(The task): Of the records that follow, copy only the lines from the line containing "## About the Video Course" to the line containing "n this video", both included, exactly as written.

+ + + +

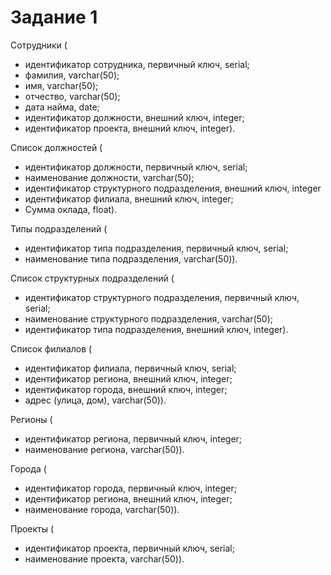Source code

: # Задание 1
Сотрудники (
- идентификатор сотрудника, первичный ключ, serial;
- фамилия, varchar(50);
- имя, varchar(50);
- отчество, varchar(50);
- дата найма, date;
- идентификатор должности, внешний ключ, integer;
- идентификатор проекта, внешний ключ, integer).

Список должностей (
- идентификатор должности, первичный ключ, serial;
- наименование должности, varchar(50);
- идентификатор структурного подразделения, внешний ключ, integer
- идентификатор филиала, внешний ключ, integer;
- Сумма оклада, float).

Типы подразделений (    
- идентификатор типа подразделения, первичный ключ, serial;
- наименование типа подразделения, varchar(50)).

Список структурных подразделений (    
- идентификатор структурного подразделения, первичный ключ, serial;
- наименование структурного подразделения, varchar(50);
- идентификатор типа подразделения, внешний ключ, integer).

Список филиалов (    
- идентификатор филиала, первичный ключ, serial;
- идентификатор региона, внешний ключ, integer;
- идентификатор города, внешний ключ, integer;
- адрес (улица, дом), varchar(50)).

Регионы (
- идентификатор региона, первичный ключ, integer;
- наименование региона, varchar(50)).

Города (
- идентификатор города, первичный ключ, integer;
- идентификатор региона, внешний ключ, integer;
- наименование города, varchar(50)).

Проекты (
- идентификатор проекта, первичный ключ, serial;
- наименование проекта, varchar(50)).
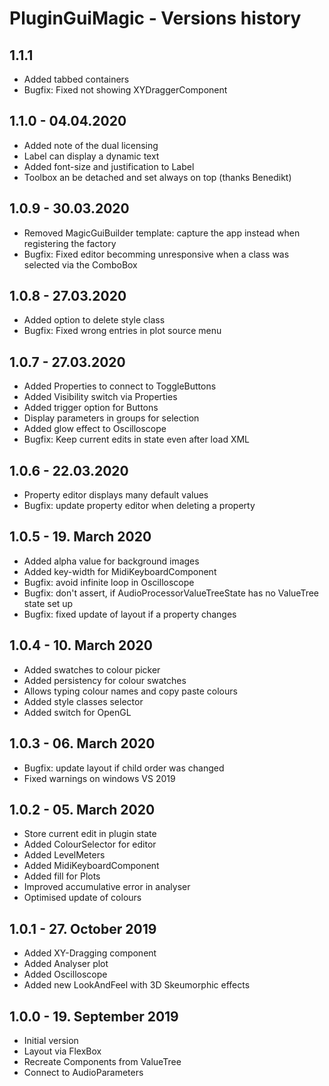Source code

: PluginGuiMagic - Versions history
================================

1.1.1
-----

- Added tabbed containers
- Bugfix: Fixed not showing XYDraggerComponent

1.1.0 - 04.04.2020
-------------------

- Added note of the dual licensing
- Label can display a dynamic text
- Added font-size and justification to Label
- Toolbox an be detached and set always on top (thanks Benedikt)

1.0.9 - 30.03.2020
------------------

- Removed MagicGuiBuilder template: capture the app instead when registering the factory
- Bugfix: Fixed editor becomming unresponsive when a class was selected via the ComboBox

1.0.8 - 27.03.2020
------------------

- Added option to delete style class
- Bugfix: Fixed wrong entries in plot source menu

1.0.7 - 27.03.2020
------------------

- Added Properties to connect to ToggleButtons
- Added Visibility switch via Properties
- Added trigger option for Buttons
- Display parameters in groups for selection
- Added glow effect to Oscilloscope
- Bugfix: Keep current edits in state even after load XML

1.0.6 - 22.03.2020
------------------

- Property editor displays many default values
- Bugfix: update property editor when deleting a property

1.0.5 - 19. March 2020
----------------------

- Added alpha value for background images
- Added key-width for MidiKeyboardComponent
- Bugfix: avoid infinite loop in Oscilloscope
- Bugfix: don't assert, if AudioProcessorValueTreeState has no ValueTree state set up
- Bugfix: fixed update of layout if a property changes

1.0.4 - 10. March 2020
----------------------

- Added swatches to colour picker
- Added persistency for colour swatches
- Allows typing colour names and copy paste colours
- Added style classes selector
- Added switch for OpenGL

1.0.3 - 06. March 2020
----------------------

- Bugfix: update layout if child order was changed
- Fixed warnings on windows VS 2019

1.0.2 - 05. March 2020
----------------------

- Store current edit in plugin state
- Added ColourSelector for editor
- Added LevelMeters
- Added MidiKeyboardComponent
- Added fill for Plots
- Improved accumulative error in analyser
- Optimised update of colours


1.0.1 - 27. October 2019
------------------------

- Added XY-Dragging component
- Added Analyser plot
- Added Oscilloscope
- Added new LookAndFeel with 3D Skeumorphic effects


1.0.0 - 19. September 2019
--------------------------

- Initial version
- Layout via FlexBox
- Recreate Components from ValueTree
- Connect to AudioParameters
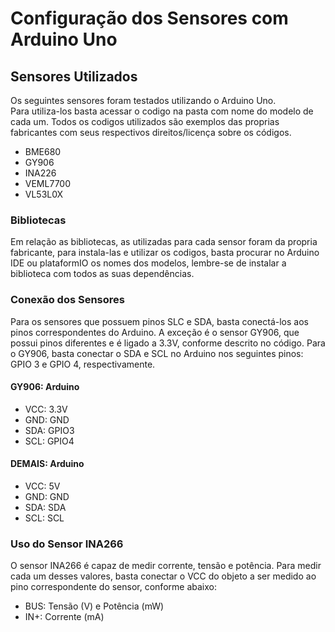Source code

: # Configuração dos Sensores com Arduino Uno

## Sensores Utilizados
Os seguintes sensores foram testados utilizando o Arduino Uno. \
Para utiliza-los basta acessar o codigo na pasta com nome do modelo de cada um. Todos os codigos utilizados são exemplos das proprias fabricantes com seus respectivos direitos/licença sobre os códigos.
- BME680
- GY906
- INA226
- VEML7700
- VL53L0X

### Bibliotecas
Em relação as bibliotecas, as utilizadas para cada sensor foram da propria fabricante, para instala-las e utilizar os codigos, basta procurar no Arduino IDE ou plataformIO os nomes dos modelos, lembre-se de instalar a biblioteca com todos as suas dependências.

### Conexão dos Sensores
Para os sensores que possuem pinos SLC e SDA, basta conectá-los aos pinos correspondentes do Arduino. A exceção é o sensor GY906, que possui pinos diferentes e é ligado a 3.3V, conforme descrito no código. Para o GY906, basta conectar o SDA e SCL no Arduino nos seguintes pinos: GPIO 3 e GPIO 4, respectivamente.

#### GY906: Arduino
- VCC: 3.3V
- GND: GND
- SDA: GPIO3
- SCL: GPIO4

#### DEMAIS: Arduino
- VCC: 5V
- GND: GND
- SDA: SDA
- SCL: SCL

### Uso do Sensor INA266
O sensor INA266 é capaz de medir corrente, tensão e potência. Para medir cada um desses valores, basta conectar o VCC do objeto a ser medido ao pino correspondente do sensor, conforme abaixo:

- BUS: Tensão (V) e Potência (mW)
- IN+: Corrente (mA)
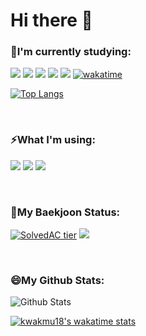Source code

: # Hi there 👋
 
### 🌱I'm currently studying: 

<img src="https://img.shields.io/badge/C-00599C?style=flat-square&logo=C&logoColor=white"/> <img src="https://img.shields.io/badge/C++-A8B9CC?style=flat-square&logo=C%2B%2B&logoColor=white"/> <img src="https://img.shields.io/badge/Python-3776AB?style=flat-square&logo=Python&logoColor=white"/> <img src="https://img.shields.io/badge/Java-007396?style=flat-square&logo=Java&logoColor=white"/> <img src="https://img.shields.io/badge/Bash-4EAA25?style=flat-square&logo=GNU Bash&logoColor=white"/> [![wakatime](https://wakatime.com/badge/user/0ce88c5c-62f7-4206-a6dd-2c2584d76fde.svg)](https://wakatime.com/@0ce88c5c-62f7-4206-a6dd-2c2584d76fde)

[![Top Langs](https://github-readme-stats.vercel.app/api/top-langs/?username=kwakmu18&layout=compact)](https://github.com/kwakmu18/github-readme-stats)

<br/>

### ⚡What I'm using:
<img src="https://img.shields.io/badge/Visual Studio Code-007ACC?style=flat-square&logo=visualstudiocode&logoColor=white"/> <img src="https://img.shields.io/badge/eclipse-2C2255?style=flat-square&logo=eclipse&logoColor=white"/> <img src="https://img.shields.io/badge/GitHub-181717?style=flat-square&logo=github&logoColor=white"/> 

</br>

### 🤔My Baekjoon Status:

[![SolvedAC tier](http://mazassumnida.wtf/api/v2/generate_badge?boj=mckkk119)](https://solved.ac/{mckkk119}) 
<img src="http://mazandi.herokuapp.com/api?handle=mckkk119&theme=warm"/>

<br/>

### 😄My Github Stats:

![Github Stats](https://github-readme-stats.vercel.app/api?username=kwakmu18&show_icons=true)

<!--START_SECTION:waka-->

[![kwakmu18's wakatime stats](https://github-readme-stats.vercel.app/api/wakatime?username=kwakmu18&v=2)](https://wakatime.com/@kwakmu18&v=2)


<!--END_SECTION:waka-->
 
<!--
**kwakmu18/kwakmu18** is a ✨ _special_ ✨ repository because its `README.md` (this file) appears on your GitHub profile.
 
Here are some ideas to get you started:

- 🔭 I’m currently working on ...
- 🌱 I’m currently learning ...
- 👯 I’m looking to collaborate on ...
- 🤔 I’m looking for help with ...
- 💬 Ask me about ...
- 📫 How to reach me: ...
- 😄 Pronouns: ...
- ⚡ Fun fact: ...
-->
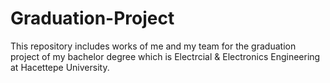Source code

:# Graduation-Project
This repository includes works of me and my team for the graduation project of my bachelor degree which is Electrcial & Electronics Engineering at Hacettepe University.
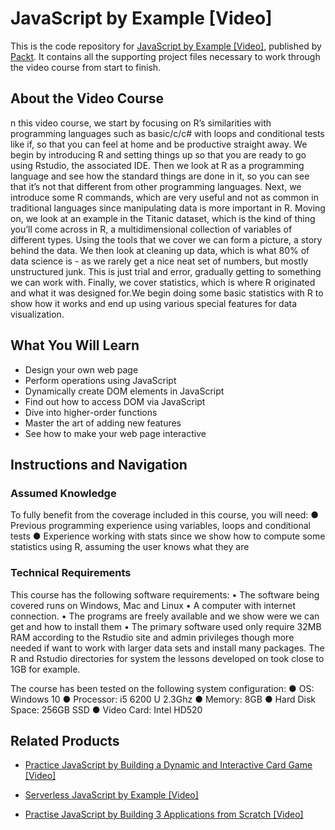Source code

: # JavaScript by Example [Video]
This is the code repository for [JavaScript by Example [Video]](https://prod.packtpub.com/in/application-development/speaking-r-language-data-science-video), published by [Packt](https://www.packtpub.com/?utm_source=github). It contains all the supporting project files necessary to work through the video course from start to finish.
## About the Video Course
n this video course, we start by focusing on R’s similarities with programming languages such as basic/c/c# with loops and conditional tests like if, so that you can feel at home and be productive straight away. 
We begin by introducing R and setting things up so that you are ready to go using Rstudio, the associated IDE. Then we look at R as a programming language and see how the standard things are done in it, so you can see that it’s not that different from other programming languages. Next, we introduce some R commands, which are very useful and not as common in traditional languages since manipulating data is more important in R.
Moving on, we look at an example in the Titanic dataset, which is the kind of thing you’ll come across in R, a multidimensional collection of variables of different types. Using the tools that we cover we can form a picture, a story behind the data. 
We then look at cleaning up data, which is what 80% of data science is - as we rarely get a nice neat set of numbers, but mostly unstructured junk. This is just trial and error, gradually getting to something we can work with.
Finally, we cover statistics, which is where R originated and what it was designed for.We begin doing some basic statistics with R to show how it works and end up using various special features for data visualization.


<H2>What You Will Learn</H2>
<DIV class=book-info-will-learn-text>
<UL>
<LI>Design your own web page 
<LI>Perform operations using JavaScript 
<LI>Dynamically create DOM elements in JavaScript 
<LI>Find out how to access DOM via JavaScript 
<LI>Dive into higher-order functions 
<LI>Master the art of adding new features 
<LI>See how to make your web page interactive </LI></UL></DIV>

## Instructions and Navigation
### Assumed Knowledge
To fully benefit from the coverage included in this course, you will need:
●	Previous programming experience using variables, loops and conditional tests
●	Experience working with stats since we show how to compute some statistics using R, assuming the user knows what they are

### Technical Requirements
This course has the following software requirements:
•	The software being covered runs on Windows, Mac and Linux
•	A computer with internet connection.
•	The programs are freely available and we show were we can get and how to install them
•	The primary software used only require 32MB RAM according to the Rstudio site and admin privileges though more needed if want to work with larger data sets and install many packages. The R and Rstudio directories for system the lessons developed on took close to 1GB for example.

The course has been tested on the following system configuration:
●	OS: Windows 10
●	Processor: i5 6200 U 2.3Ghz
●	Memory: 8GB
●	Hard Disk Space: 256GB SSD
●	Video Card: Intel HD520


## Related Products
* [Practice JavaScript by Building a Dynamic and Interactive Card Game [Video]](https://www.packtpub.com/application-development/practice-javascript-building-dynamic-and-interactive-card-game-video?utm_source=github&utm_medium=repository&utm_campaign=9781838823184)

* [Serverless JavaScript by Example [Video]](https://www.packtpub.com/web-development/serverless-javascript-example-video?utm_source=github&utm_medium=repository&utm_campaign=9781788834124)

* [Practise JavaScript by Building 3 Applications from Scratch [Video]](https://www.packtpub.com/application-development/practise-javascript-building-3-applications-scratch-video?utm_source=github&utm_medium=repository&utm_campaign=9781838556709)

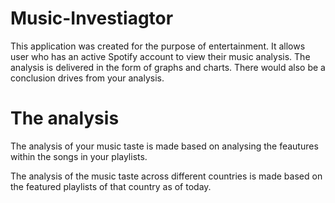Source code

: # Music-Investiagtor
This application was created for the purpose of entertainment. It allows user who has an active Spotify account to view their music analysis. The analysis is delivered in the  form of graphs and charts. There would also be a conclusion drives from your analysis.
# The analysis
The analysis of your music taste is made based on analysing the feautures within the songs in your playlists.

The analysis of the music taste across different countries is made based on the featured playlists of that country as of today.
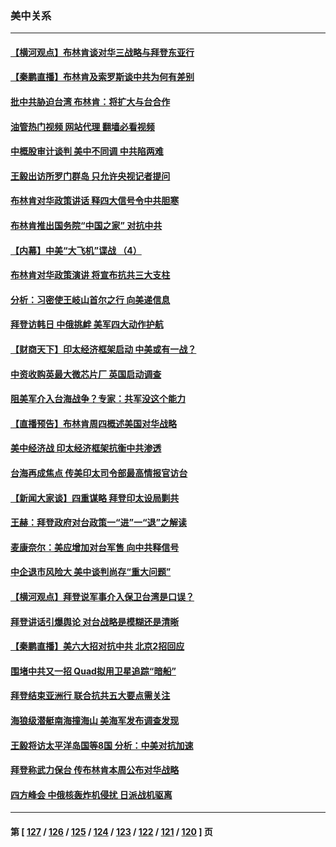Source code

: ### 美中关系
---
#### [【横河观点】布林肯谈对华三战略与拜登东亚行](../../pages/nf1412576/n13746248.md?05271245) 
#### [【秦鹏直播】布林肯及索罗斯谈中共为何有差别](../../pages/nf1412576/n13746199.md?05271245) 
#### [批中共胁迫台湾 布林肯：将扩大与台合作](../../pages/nf1412576/n13746184.md?05271245) 
#### [油管热门视频 网站代理 翻墙必看视频](http://209.222.30.114:81/youtube.html?05271245)
#### [中概股审计谈判 美中不同调 中共陷两难](../../pages/nf1412576/n13746049.md?05271245) 
#### [王毅出访所罗门群岛 只允许央视记者提问](../../pages/nf1412576/n13746105.md?05271245) 
#### [布林肯对华政策讲话 释四大信号令中共胆寒](../../pages/nf1412576/n13746116.md?05271245) 
#### [布林肯推出国务院“中国之家” 对抗中共](../../pages/nf1412576/n13746025.md?05271245) 
#### [【内幕】中美“大飞机”谍战 （4）](../../pages/nf1412576/n13745555.md?05271245) 
#### [布林肯对华政策演讲 将宣布抗共三大支柱](../../pages/nf1412576/n13745974.md?05271245) 
#### [分析：习密使王岐山首尔之行 向美递信息](../../pages/nf1412576/n13745482.md?05271245) 
#### [拜登访韩日 中俄挑衅 美军四大动作护航](../../pages/nf1412576/n13745423.md?05271245) 
#### [【财商天下】印太经济框架启动 中美或有一战？](../../pages/nf1412576/n13745214.md?05271245) 
#### [中资收购英最大微芯片厂 英国启动调查](../../pages/nf1412576/n13745209.md?05271245) 
#### [阻美军介入台海战争？专家：共军没这个能力](../../pages/nf1412576/n13745064.md?05271245) 
#### [【直播预告】布林肯周四概述美国对华战略](../../pages/nf1412576/n13745109.md?05271245) 
#### [美中经济战 印太经济框架抗衡中共渗透](../../pages/nf1412576/n13744604.md?05271245) 
#### [台海再成焦点 传美印太司令部最高情报官访台](../../pages/nf1412576/n13744969.md?05271245) 
#### [【新闻大家谈】四重谋略 拜登印太设局剿共](../../pages/nf1412576/n13744616.md?05271245) 
#### [王赫：拜登政府对台政策一“进”一“退”之解读](../../pages/nf1412576/n13744611.md?05271245) 
#### [麦康奈尔：美应增加对台军售 向中共释信号](../../pages/nf1412576/n13744626.md?05271245) 
#### [中企退市风险大 美中谈判尚存“重大问题”](../../pages/nf1412576/n13744554.md?05271245) 
#### [【横河观点】拜登说军事介入保卫台湾是口误？](../../pages/nf1412576/n13744504.md?05271245) 
#### [拜登讲话引爆舆论 对台战略是模糊还是清晰](../../pages/nf1412576/n13744490.md?05271245) 
#### [【秦鹏直播】美六大招对抗中共 北京2招回应](../../pages/nf1412576/n13744499.md?05271245) 
#### [围堵中共又一招 Quad拟用卫星追踪“暗船”](../../pages/nf1412576/n13744412.md?05271245) 
#### [拜登结束亚洲行 联合抗共五大要点需关注](../../pages/nf1412576/n13744373.md?05271245) 
#### [海狼级潜艇南海撞海山 美海军发布调查发现](../../pages/nf1412576/n13744438.md?05271245) 
#### [王毅将访太平洋岛国等8国 分析：中美对抗加速](../../pages/nf1412576/n13743965.md?05271245) 
#### [拜登称武力保台 传布林肯本周公布对华战略](../../pages/nf1412576/n13744378.md?05271245) 
#### [四方峰会 中俄核轰炸机侵扰 日派战机驱离](../../pages/nf1412576/n13744375.md?05271245) 

---
#### 第 [ [127](./127.md?05271245) / [126](./126.md?05271245) / [125](./125.md?05271245) / [124](./124.md?05271245) / [123](./123.md?05271245) / [122](./122.md?05271245) / [121](./121.md?05271245) / [120](./120.md?05271245) ] 页
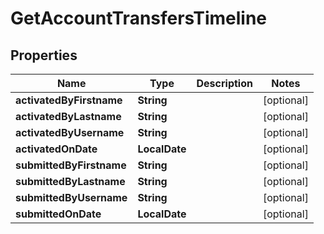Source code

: 

# GetAccountTransfersTimeline


## Properties

| Name | Type | Description | Notes |
|------------ | ------------- | ------------- | -------------|
|**activatedByFirstname** | **String** |  |  [optional] |
|**activatedByLastname** | **String** |  |  [optional] |
|**activatedByUsername** | **String** |  |  [optional] |
|**activatedOnDate** | **LocalDate** |  |  [optional] |
|**submittedByFirstname** | **String** |  |  [optional] |
|**submittedByLastname** | **String** |  |  [optional] |
|**submittedByUsername** | **String** |  |  [optional] |
|**submittedOnDate** | **LocalDate** |  |  [optional] |



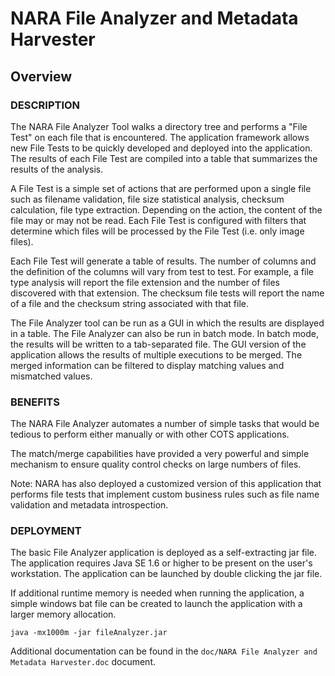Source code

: NARA File Analyzer and Metadata Harvester
==

Overview
--

### DESCRIPTION ###
 
The NARA File Analyzer Tool walks a directory tree and performs a "File Test"
on each file that is encountered.  The application framework allows new File
Tests to be quickly developed and deployed into the application.  The results
of each File Test are compiled into a table that summarizes the results of the
analysis.
  
A File Test is a simple set of actions that are performed upon a single file
such as filename validation, file size statistical analysis, checksum
calculation, file type extraction.  Depending on the action, the content of
the file may or may not be read.  Each File Test is configured with filters
that determine which files will be processed by the File Test (i.e. only image
files).
   
Each File Test will generate a table of results.  The number of columns and
the definition of the columns will vary from test to test.  For example, a
file type analysis will report the file extension and the number of files
discovered with that extension.  The checksum file tests will report the name
of a file and the checksum string associated with that file.
    
The File Analyzer tool can be run as a GUI in which the results are
displayed in a table. The File Analyzer can also be run in batch mode.  In
batch mode, the results will be written to a tab-separated file.  The GUI
version of the application allows the results of multiple executions to be
merged.  The merged information can be filtered to display matching values
and mismatched values.
	 
### BENEFITS ###
	  
The NARA File Analyzer automates a number of simple tasks that would be
tedious to perform either manually or with other COTS applications. 
	   
The match/merge capabilities have provided a very powerful and simple
mechanism to ensure quality control checks on large numbers of files.  
	   
Note: NARA has also deployed a customized version of this application
that performs file tests that implement custom business rules such as
file name validation and metadata introspection.  
	    
### DEPLOYMENT ###
		 
The basic File Analyzer application is deployed as a self-extracting
jar file.  The application requires Java SE 1.6 or higher to be present
on the user's workstation.  The application can be launched by double
clicking the jar file. 
		  
If additional runtime memory is needed when running the application, a
simple windows bat file can be created to launch the application with
a larger memory allocation.

	java -mx1000m -jar fileAnalyzer.jar 
		   
Additional documentation can be found in the `doc/NARA File Analyzer and Metadata Harvester.doc` document.

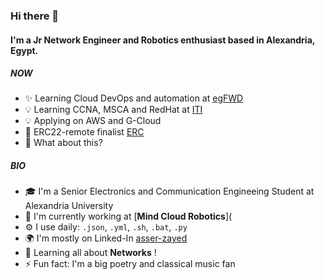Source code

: ### Hi there 👋

#### I'm a Jr Network Engineer and Robotics enthusiast based in Alexandria, Egypt.

##### NOW

- ✨ Learning Cloud DevOps and automation at [egFWD](https://egfwd.com/specializtion/aws-cloud-devops/?)
- 💡 Learning CCNA, MSCA and RedHat at [ITI](https://iti.gov.eg/)
- 💡 Applying on AWS and G-Cloud
- 🤖 ERC22-remote finalist [ERC](https://roverchallenge.eu/en/main-page/)
- 🍑 What about this?

##### BIO

- 🎓 I'm a Senior Electronics and Communication Engineeing Student at Alexandria University
- 🏢 I'm currently working at [**Mind Cloud Robotics**](
- ⚙️ I use daily: `.json`, `.yml`, `.sh`, `.bat`, `.py`
- 🌍 I'm mostly on Linked-In [asser-zayed](https://www.linkedin.com/in/asser-zayed/)
- 🌱 Learning all about **Networks** !
- ⚡️ Fun fact: I'm a big poetry and classical music fan
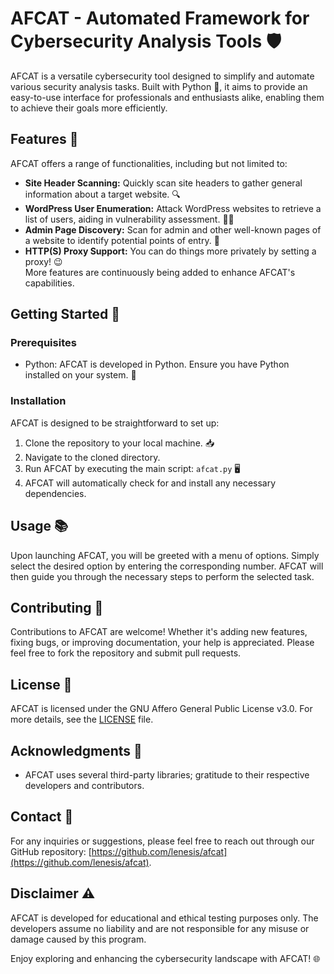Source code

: # AFCAT - Automated Framework for Cybersecurity Analysis Tools 🛡

AFCAT is a versatile cybersecurity tool designed to simplify and automate various security analysis tasks. Built with Python 🐍, it aims to provide an easy-to-use interface for professionals and enthusiasts alike, enabling them to achieve their goals more efficiently.

## Features 🌟

AFCAT offers a range of functionalities, including but not limited to:

- **Site Header Scanning:** Quickly scan site headers to gather general information about a target website. 🔍
- **WordPress User Enumeration:** Attack WordPress websites to retrieve a list of users, aiding in vulnerability assessment. 🧑‍💻
- **Admin Page Discovery:** Scan for admin and other well-known pages of a website to identify potential points of entry. 🔐
- **HTTP(S) Proxy Support:** You can do things more privately by setting a proxy! 😉
<br>More features are continuously being added to enhance AFCAT's capabilities.

## Getting Started 🚀

### Prerequisites

- Python: AFCAT is developed in Python. Ensure you have Python installed on your system. 🐍

### Installation

AFCAT is designed to be straightforward to set up:

1. Clone the repository to your local machine. 📥
2. Navigate to the cloned directory.
3. Run AFCAT by executing the main script: `afcat.py` 🖥
4. AFCAT will automatically check for and install any necessary dependencies.

## Usage 📚

Upon launching AFCAT, you will be greeted with a menu of options. Simply select the desired option by entering the corresponding number. AFCAT will then guide you through the necessary steps to perform the selected task.

## Contributing 🤝

Contributions to AFCAT are welcome! Whether it's adding new features, fixing bugs, or improving documentation, your help is appreciated. Please feel free to fork the repository and submit pull requests.

## License 📄

AFCAT is licensed under the GNU Affero General Public License v3.0. For more details, see the [LICENSE](LICENSE) file.

## Acknowledgments 💖

- AFCAT uses several third-party libraries; gratitude to their respective developers and contributors.

## Contact 📧

For any inquiries or suggestions, please feel free to reach out through our GitHub repository: [https://github.com/lenesis/afcat](https://github.com/lenesis/afcat).

## Disclaimer ⚠️

AFCAT is developed for educational and ethical testing purposes only. The developers assume no liability and are not responsible for any misuse or damage caused by this program.

Enjoy exploring and enhancing the cybersecurity landscape with AFCAT! 🌐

+ + + +

(Result for this exercise):
## About the Video Course
n this video course, we start by focusing on R’s similarities with programming languages such as basic/c/c# with loops and conditional tests like if, so that you can feel at home and be productive straight away. 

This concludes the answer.